Harris, Weakest Democrat With Latinos ‘This Century,’ Scrambles as Hispanic Heritage Month Begins

Latino voters are putting the candidates on notice that their support must be earned not assumed.

AP/Stephen B. Morton
Vice President Harris at a rally August 29, 2024, at Savannah. AP/Stephen B. Morton

National Hispanic Heritage Month kicks off Sunday with Vice President Harris launching what NBC News describes as her “largest effort yet to reach Latino voters.” President Trump is enjoying historic support from the voting bloc, putting the Democrat on notice that she cannot take its support for granted.

The NPR/PBS News/Marist National poll released last week found Trump leading Ms. Harris 51 to 47 percent among Hispanics. That’s a nine-point swing from last month, and 16 points higher than the 35 percent of the now 36.2 million-strong group he earned in 2020. It’s also a 23-point improvement on his 2016 total.

CBS News conducted a poll last month after Mr. Biden dropped out of the race. The survey found that the swap for Ms. Harris was “not convincing Hispanic voters” with her “barely five points ahead” of Trump, “the smallest margin for a Democratic candidate so far this century.”

Last week, a UnidosUS poll found Ms. Harris’s support at 59 percent, below that of any Democrat to win the presidency over the last 40 years. It’s close to the 61 percent Mr. Biden won in 2020, but the momentum is trending for Trump.

The development seems to have caught the Harris campaign by surprise. It defies the conventional wisdom that Trump’s signature issue, illegal immigration, would doom him with the nation’s largest bloc of minority voters.
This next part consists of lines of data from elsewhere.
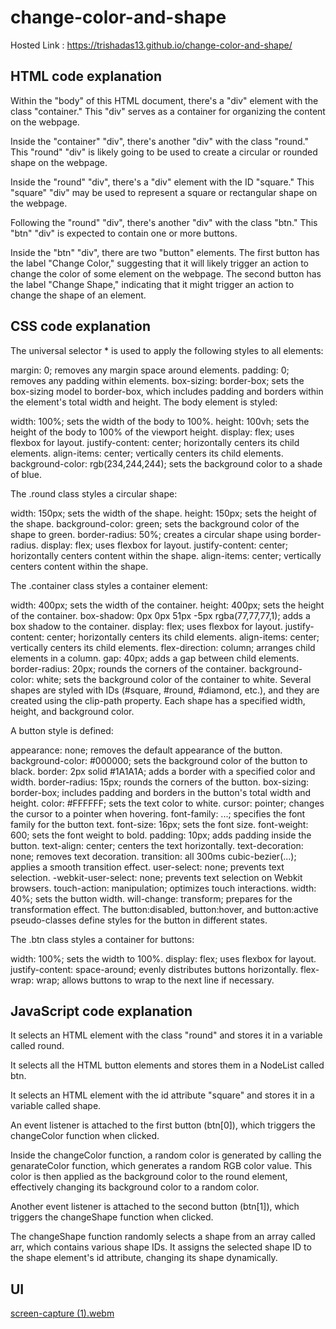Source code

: # change-color-and-shape

Hosted Link : https://trishadas13.github.io/change-color-and-shape/


<h2>HTML code explanation</h2>

Within the "body" of this HTML document, there's a "div" element with the class "container." This "div" serves as a container for organizing the content on the webpage.

Inside the "container" "div", there's another "div" with the class "round." This "round" "div" is likely going to be used to create a circular or rounded shape on the webpage.

Inside the "round" "div", there's a "div" element with the ID "square." This "square" "div" may be used to represent a square or rectangular shape on the webpage.

Following the "round" "div", there's another "div" with the class "btn." This "btn" "div" is expected to contain one or more buttons.

Inside the "btn" "div", there are two "button" elements. The first button has the label "Change Color," suggesting that it will likely trigger an action to change the color of some element on the webpage. The second button has the label "Change Shape," indicating that it might trigger an action to change the shape of an element.

<h2>CSS code explanation</h2>

The universal selector * is used to apply the following styles to all elements:

margin: 0; removes any margin space around elements.
padding: 0; removes any padding within elements.
box-sizing: border-box; sets the box-sizing model to border-box, which includes padding and borders within the element's total width and height.
The body element is styled:

width: 100%; sets the width of the body to 100%.
height: 100vh; sets the height of the body to 100% of the viewport height.
display: flex; uses flexbox for layout.
justify-content: center; horizontally centers its child elements.
align-items: center; vertically centers its child elements.
background-color: rgb(234,244,244); sets the background color to a shade of blue.

The .round class styles a circular shape:

width: 150px; sets the width of the shape.
height: 150px; sets the height of the shape.
background-color: green; sets the background color of the shape to green.
border-radius: 50%; creates a circular shape using border-radius.
display: flex; uses flexbox for layout.
justify-content: center; horizontally centers content within the shape.
align-items: center; vertically centers content within the shape.

The .container class styles a container element:

width: 400px; sets the width of the container.
height: 400px; sets the height of the container.
box-shadow: 0px 0px 51px -5px rgba(77,77,77,1); adds a box shadow to the container.
display: flex; uses flexbox for layout.
justify-content: center; horizontally centers its child elements.
align-items: center; vertically centers its child elements.
flex-direction: column; arranges child elements in a column.
gap: 40px; adds a gap between child elements.
border-radius: 20px; rounds the corners of the container.
background-color: white; sets the background color of the container to white.
Several shapes are styled with IDs (#square, #round, #diamond, etc.), and they are created using the clip-path property. Each shape has a specified width, height, and background color.

A button style is defined:

appearance: none; removes the default appearance of the button.
background-color: #000000; sets the background color of the button to black.
border: 2px solid #1A1A1A; adds a border with a specified color and width.
border-radius: 15px; rounds the corners of the button.
box-sizing: border-box; includes padding and borders in the button's total width and height.
color: #FFFFFF; sets the text color to white.
cursor: pointer; changes the cursor to a pointer when hovering.
font-family: ...; specifies the font family for the button text.
font-size: 16px; sets the font size.
font-weight: 600; sets the font weight to bold.
padding: 10px; adds padding inside the button.
text-align: center; centers the text horizontally.
text-decoration: none; removes text decoration.
transition: all 300ms cubic-bezier(...); applies a smooth transition effect.
user-select: none; prevents text selection.
-webkit-user-select: none; prevents text selection on Webkit browsers.
touch-action: manipulation; optimizes touch interactions.
width: 40%; sets the button width.
will-change: transform; prepares for the transformation effect.
The button:disabled, button:hover, and button:active pseudo-classes define styles for the button in different states.

The .btn class styles a container for buttons:

width: 100%; sets the width to 100%.
display: flex; uses flexbox for layout.
justify-content: space-around; evenly distributes buttons horizontally.
flex-wrap: wrap; allows buttons to wrap to the next line if necessary.

<h2>JavaScript code explanation</h2>
It selects an HTML element with the class "round" and stores it in a variable called round.

It selects all the HTML button elements and stores them in a NodeList called btn.

It selects an HTML element with the id attribute "square" and stores it in a variable called shape.

An event listener is attached to the first button (btn[0]), which triggers the changeColor function when clicked.

Inside the changeColor function, a random color is generated by calling the genarateColor function, which generates a random RGB color value. This color is then applied as the background color to the round element, effectively changing its background color to a random color.

Another event listener is attached to the second button (btn[1]), which triggers the changeShape function when clicked.

The changeShape function randomly selects a shape from an array called arr, which contains various shape IDs. It assigns the selected shape ID to the shape element's id attribute, changing its shape dynamically.

<h2>UI</h2>

[screen-capture (1).webm](https://github.com/trishaDas13/change-color-and-shape/assets/126088849/caf16290-4648-40f1-95b6-bce94cd16d49)
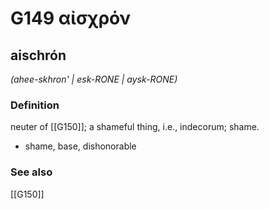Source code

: # G149 αἰσχρόν

## aischrón

_(ahee-skhron' | esk-RONE | aysk-RONE)_

### Definition

neuter of [[G150]]; a shameful thing, i.e., indecorum; shame.

- shame, base, dishonorable

### See also

[[G150]]

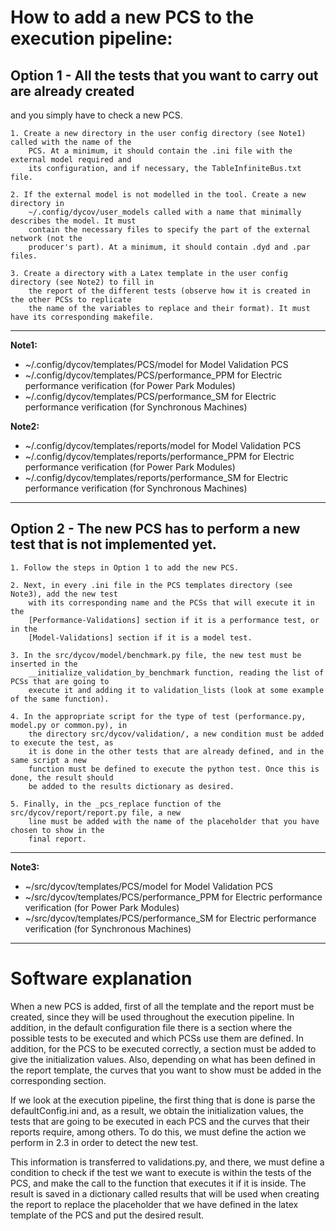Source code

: 
# How to add a new PCS to the execution pipeline:

## Option 1 - All the tests that you want to carry out are already created 
and you simply have to check a new PCS.

    1. Create a new directory in the user config directory (see Note1) called with the name of the 
        PCS. At a minimum, it should contain the .ini file with the external model required and 
        its configuration, and if necessary, the TableInfiniteBus.txt file.

    2. If the external model is not modelled in the tool. Create a new directory in 
        ~/.config/dycov/user_models called with a name that minimally describes the model. It must 
        contain the necessary files to specify the part of the external network (not the 
        producer's part). At a minimum, it should contain .dyd and .par files.

    3. Create a directory with a Latex template in the user config directory (see Note2) to fill in 
        the report of the different tests (observe how it is created in the other PCSs to replicate 
        the name of the variables to replace and their format). It must have its corresponding makefile.

---
**Note1:** 
  * ~/.config/dycov/templates/PCS/model for Model Validation PCS 
  * ~/.config/dycov/templates/PCS/performance_PPM for Electric performance 
    verification (for Power Park Modules) 
  * ~/.config/dycov/templates/PCS/performance_SM for Electric performance 
    verification (for Synchronous Machines) 

**Note2:** 
  * ~/.config/dycov/templates/reports/model for Model Validation PCS 
  * ~/.config/dycov/templates/reports/performance_PPM for Electric performance 
    verification (for Power Park Modules) 
  * ~/.config/dycov/templates/reports/performance_SM for Electric performance 
    verification (for Synchronous Machines) 
---

## Option 2 - The new PCS has to perform a new test that is not implemented yet.

    1. Follow the steps in Option 1 to add the new PCS.
    
    2. Next, in every .ini file in the PCS templates directory (see Note3), add the new test 
        with its corresponding name and the PCSs that will execute it in the 
        [Performance-Validations] section if it is a performance test, or in the 
        [Model-Validations] section if it is a model test.
    
    3. In the src/dycov/model/benchmark.py file, the new test must be inserted in the 
        __initialize_validation_by_benchmark function, reading the list of PCSs that are going to 
        execute it and adding it to validation_lists (look at some example of the same function).
    
    4. In the appropriate script for the type of test (performance.py, model.py or common.py), in 
        the directory src/dycov/validation/, a new condition must be added to execute the test, as 
        it is done in the other tests that are already defined, and in the same script a new 
        function must be defined to execute the python test. Once this is done, the result should 
        be added to the results dictionary as desired.
    
    5. Finally, in the _pcs_replace function of the src/dycov/report/report.py file, a new 
        line must be added with the name of the placeholder that you have chosen to show in the 
        final report.
    
---
**Note3:** 
  * ~/src/dycov/templates/PCS/model for Model Validation PCS 
  * ~/src/dycov/templates/PCS/performance_PPM for Electric performance 
    verification (for Power Park Modules) 
  * ~/src/dycov/templates/PCS/performance_SM for Electric performance 
    verification (for Synchronous Machines) 
---

# Software explanation

When a new PCS is added, first of all the template and the report 
must be created, since they will be used throughout the execution 
pipeline. In addition, in the default configuration file there is a 
section where the possible tests to be executed and which PCSs use 
them are defined. In addition, for the PCS to be executed correctly, 
a section must be added to give the initialization values. Also, 
depending on what has been defined in the report template, the curves 
that you want to show must be added in the corresponding section.

If we look at the execution pipeline, the first thing that is done is 
parse the defaultConfig.ini and, as a result, we obtain the 
initialization values, the tests that are going to be executed in each 
PCS and the curves that their reports require, among others. To do 
this, we must define the action we perform in 2.3 in order to detect the 
new test.

This information is transferred to validations.py, and there, we must 
define a condition to check if the test we want to execute is within the 
tests of the PCS, and make the call to the function that executes it 
if it is inside. The result is saved in a dictionary called results that 
will be used when creating the report to replace the placeholder that we 
have defined in the latex template of the PCS and put the desired result.
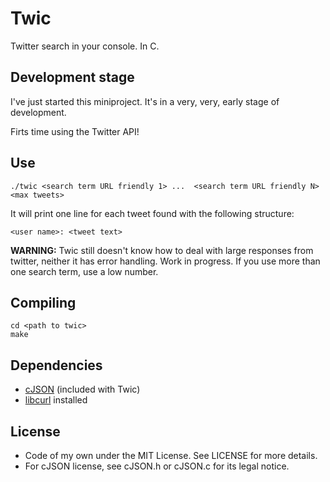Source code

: Twic
====
Twitter search in your console. In C.

Development stage
-----------------
I've just started this miniproject. It's in a very, very, early stage of development.

Firts time using the Twitter API!

Use
---
    ./twic <search term URL friendly 1> ...  <search term URL friendly N> <max tweets>

It will print one line for each tweet found with the following structure:

    <user name>: <tweet text>

**WARNING:** Twic still doesn't know how to deal with large responses from twitter, neither it has error handling. Work in progress. If you use more than one search term, use a low *<max tweets>* number.

Compiling
---------
    cd <path to twic>
    make

Dependencies
------------
* [cJSON][1] (included with Twic)
* [libcurl][2] installed

License
-------
* Code of my own under the MIT License. See LICENSE for more details.
* For cJSON license, see cJSON.h or cJSON.c for its legal notice.

[1]: http://sourceforge.net/projects/cjson/
[2]: http://curl.haxx.se/libcurl/
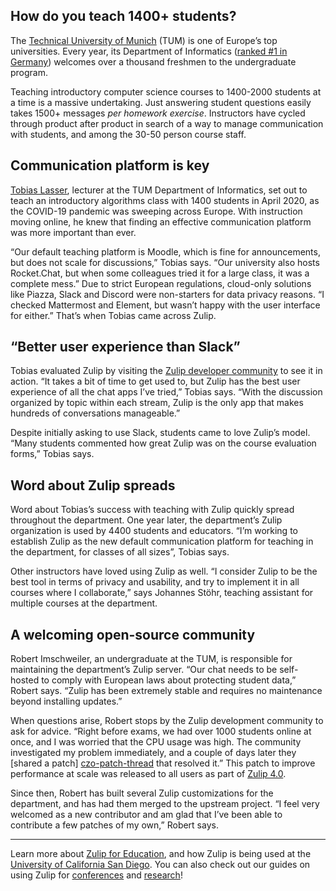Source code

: ## How do you teach 1400+ students?

The [Technical University of Munich](https://www.tum.de/en/) (TUM) is
one of Europe’s top universities. Every year, its Department of
Informatics ([ranked #1 in Germany][tum-ranking]) welcomes over a
thousand freshmen to the undergraduate program.

Teaching introductory computer science courses to 1400-2000 students
at a time is a massive undertaking. Just answering student questions
easily takes 1500+ messages *per homework exercise*. Instructors have
cycled through product after product in search of a way to manage
communication with students, and among the 30-50 person course staff.

## Communication platform is key

[Tobias Lasser](https://ciip.in.tum.de/people/lasser.html), lecturer
at the TUM Department of Informatics, set out to teach an introductory
algorithms class with 1400 students in April 2020, as the COVID-19
pandemic was sweeping across Europe. With instruction moving online,
he knew that finding an effective communication platform was more
important than ever.

“Our default teaching platform is Moodle, which is fine for
announcements, but does not scale for discussions,” Tobias says. “Our
university also hosts Rocket.Chat, but when some colleagues tried it
for a large class, it was a complete mess.” Due to strict European
regulations, cloud-only solutions like Piazza, Slack and Discord were
non-starters for data privacy reasons. “I checked Mattermost and
Element, but wasn’t happy with the user interface for either.” That’s
when Tobias came across Zulip.

## “Better user experience than Slack”

Tobias evaluated Zulip by visiting the [Zulip developer
community][chat-zulip-org] to see it in action. “It takes a bit of
time to get used to, but Zulip has the best user experience of all the
chat apps I’ve tried,” Tobias says. “With the discussion organized by
topic within each stream, Zulip is the only app that makes hundreds of
conversations manageable.”

Despite initially asking to use Slack, students came to love Zulip’s
model. “Many students commented how great Zulip was on the course
evaluation forms,” Tobias says.

## Word about Zulip spreads

Word about Tobias’s success with teaching with Zulip quickly spread
throughout the department. One year later, the department’s Zulip
organization is used by 4400 students and educators. “I’m working to
establish Zulip as the new default communication platform for teaching
in the department, for classes of all sizes”, Tobias says.

Other instructors have loved using Zulip as well. “I consider Zulip to
be the best tool in terms of privacy and usability, and try to
implement it in all courses where I collaborate,” says Johannes Stöhr,
teaching assistant for multiple courses at the department.

## A welcoming open-source community

Robert Imschweiler, an undergraduate at the TUM, is responsible for
maintaining the department’s Zulip server. “Our chat needs to be
self-hosted to comply with European laws about protecting student
data,” Robert says. “Zulip has been extremely stable and requires no
maintenance beyond installing updates.”

When questions arise, Robert stops by the Zulip development community to ask for
advice. “Right before exams, we had over 1000 students online at once, and I
was worried that the CPU usage was high. The community investigated my
problem immediately, and a couple of days later they [shared a patch]
[czo-patch-thread] that resolved it.” This patch to improve performance at
scale was released to all users as part of [Zulip 4.0][zulip-4-blog].

Since then, Robert has built several Zulip customizations for the
department, and has had them merged to the upstream project. “I feel
very welcomed as a new contributor and am glad that I’ve been able to
contribute a few patches of my own,” Robert says.

---

Learn more about [Zulip for Education](/for/education), and how
Zulip is being used at the [University of California San Diego](/case-studies/ucsd).
You can also check out our guides on using Zulip for [conferences](/for/events)
and [research](/for/research)!


[tum-ranking]: https://www.in.tum.de/en/the-department/profile-of-the-department/facts-figures/facts-and-figures-2020/
[chat-zulip-org]: /development-community/
[czo-patch-thread]: https://chat.zulip.org/#narrow/stream/3-backend/topic/Tornado.20performance/near/1111686
[zulip-4-blog]: https://blog.zulip.com/2021/05/13/zulip-4-0-released/
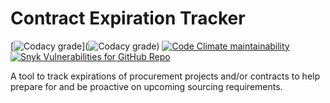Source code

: # Contract Expiration Tracker

[![Codacy grade](https://img.shields.io/codacy/grade/193bd5aca750482586e41daf9aaa510e)](![Codacy grade](https://img.shields.io/codacy/grade/193bd5aca750482586e41daf9aaa510e))
[![Code Climate maintainability](https://img.shields.io/codeclimate/maintainability/cityssm/contract-expiration-tracker)](https://codeclimate.com/github/cityssm/contract-expiration-tracker)
[![Snyk Vulnerabilities for GitHub Repo](https://img.shields.io/snyk/vulnerabilities/github/cityssm/contract-expiration-tracker)](https://app.snyk.io/org/cityssm/project/95eb95a6-1cd0-4b5b-baec-99d65187622a)

A tool to track expirations of procurement projects and/or contracts
to help prepare for and be proactive on upcoming sourcing requirements.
Instead, the former president’s economic and border security messages are keeping him competitive.

The vice president of the UnidosUS Latino Vote Initiative, Clarissa Martínez De Castro, said in a statement accompanying the poll that “the rising cost of living, wages, and housing costs continue to be top of mind for Latino voters.”  Inflation, jobs, the economy, and housing were the top issues for those surveyed.

On immigration, Ms. Martínez noted that “Latino voters know the difference between those who mean us harm and those who are contributing to the fabric of our nation.” She said they want a candidate who’ll deliver both “relief for the long-residing undocumented population” and a crackdown on “human smugglers and drug traffickers.”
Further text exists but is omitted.